Local venous response to N-desethylamiodarone in humans.

Objective: Amiodarone, a class III antiarrhythmic agent, is a potent vasodilator in vivo. Its main metabolite, N-desethylamiodarone, contributes to the antiarrhythmic action of amiodarone after long-term treatment. It is unknown whether N-desethylamiodarone has acute vascular effects. The aim of this study was to explore the mechanism of action of N-desethylamiodarone in human hand veins.

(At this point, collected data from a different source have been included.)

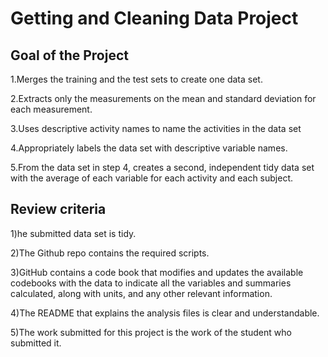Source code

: # Getting and Cleaning Data Project


## Goal of the Project
1.Merges the training and the test sets to create one data set.

2.Extracts only the measurements on the mean and standard deviation for each measurement.

3.Uses descriptive activity names to name the activities in the data set

4.Appropriately labels the data set with descriptive variable names.


5.From the data set in step 4, creates a second, independent tidy data set with the average of each variable for each activity and each subject.

## Review criteria

1)he submitted data set is tidy.

2)The Github repo contains the required scripts.

3)GitHub contains a code book that modifies and updates the available codebooks with the data to indicate all the variables and summaries calculated, along with units, and any other relevant information.

4)The README that explains the analysis files is clear and understandable.

5)The work submitted for this project is the work of the student who submitted it.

Methods: The dorsal hand vein compliance technique was applied in 36 healthy male volunteers. In hand veins preconstricted with the alpha1-adrenergic receptor agonist phenylephrine or prostaglandin F2alpha, N-desethylamiodarone and an inhibitor of nitric oxide formation (N(G)-monomethyl-L-arginine, L-NMMA) were infused in the presence or absence of a cyclooxygenase inhibitor (acetylsalicylic acid), and the venodilator effect was measured. Furthermore, N-desethylamiodarone was infused after oral treatment with hydrocortisone or coinfused with alpha-tocopherol. Additional experiments were carried out in bovine aortic endothelial cells to explore the effects of N-desethylamiodarone on the intracellular Ca2+ concentration ([Ca2+]i).

Results: N-Desethylamiodarone produced dose-dependent venodilation (47% +/- 4% maximum). In vitro, 10 micromol/L N-desethylamiodarone caused a sustained increase of the endothelial [Ca2+]i. Pretreatment of the volunteers with acetylsalicylic acid reduced the maximum N-desethylamiodarone-induced venodilation to 22% +/- 8%; L-NMMA reduced the maximum N-desethylamiodarone-induced venodilation to 18% +/- 11%. Pretreatment with acetylsalicylic acid and coinfusion of N-desethylamiodarone and L-NMMA abolished the venodilation, whereas hydrocortisone had no effect. Coinfusion of alpha-tocopherol and N-desethylamiodarone reduced the maximum N-desethylamiodarone-induced venodilation to 11% +/- 4%.

Conclusions: In concentrations estimated to be in the therapeutic range, N-desethylamiodarone dilates preconstricted human hand veins in vivo and increases endothelial [Ca2+]i in vitro. Subsequently the cyclooxygenase (COX-1) and the endothelial nitric oxide synthase pathways are activated. The resulting venodilation does not involve inflammatory cytokines, inducible nitric oxide synthase, or inducible cyclooxygenase (COX-2).